- **Aim of the task**: Look through the records and copy each line that has "hypertarget" in it.

╭─ Listed records

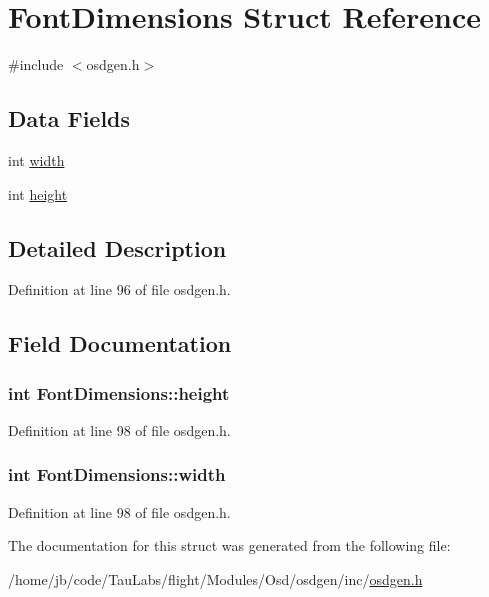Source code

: \hypertarget{struct_font_dimensions}{\section{\-Font\-Dimensions \-Struct \-Reference}
\label{struct_font_dimensions}
}


{\ttfamily \#include $<$osdgen.\-h$>$}

\subsection*{\-Data \-Fields}
\begin{DoxyCompactItemize}
\item 
int \hyperlink{struct_font_dimensions_a3a7f22c09ebeb18689a296fc7b72323e}{width}
\item 
int \hyperlink{struct_font_dimensions_a0a3e31e8b25bb8b85bbf0c92135deba7}{height}
\end{DoxyCompactItemize}


\subsection{\-Detailed \-Description}


\-Definition at line 96 of file osdgen.\-h.



\subsection{\-Field \-Documentation}
\hypertarget{struct_font_dimensions_a0a3e31e8b25bb8b85bbf0c92135deba7}{
\subsubsection[{height}]{\setlength{\rightskip}{0pt plus 5cm}int {\bf \-Font\-Dimensions\-::height}}}\label{struct_font_dimensions_a0a3e31e8b25bb8b85bbf0c92135deba7}


\-Definition at line 98 of file osdgen.\-h.

\hypertarget{struct_font_dimensions_a3a7f22c09ebeb18689a296fc7b72323e}{
\subsubsection[{width}]{\setlength{\rightskip}{0pt plus 5cm}int {\bf \-Font\-Dimensions\-::width}}}\label{struct_font_dimensions_a3a7f22c09ebeb18689a296fc7b72323e}


\-Definition at line 98 of file osdgen.\-h.



\-The documentation for this struct was generated from the following file\-:\begin{DoxyCompactItemize}
\item 
/home/jb/code/\-Tau\-Labs/flight/\-Modules/\-Osd/osdgen/inc/\hyperlink{osdgen_8h}{osdgen.\-h}\end{DoxyCompactItemize}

╰─

- **Answer area**:
: \hypertarget{struct_font_dimensions}{\section{\-Font\-Dimensions \-Struct \-Reference}
\hypertarget{struct_font_dimensions_a0a3e31e8b25bb8b85bbf0c92135deba7}{
\hypertarget{struct_font_dimensions_a3a7f22c09ebeb18689a296fc7b72323e}{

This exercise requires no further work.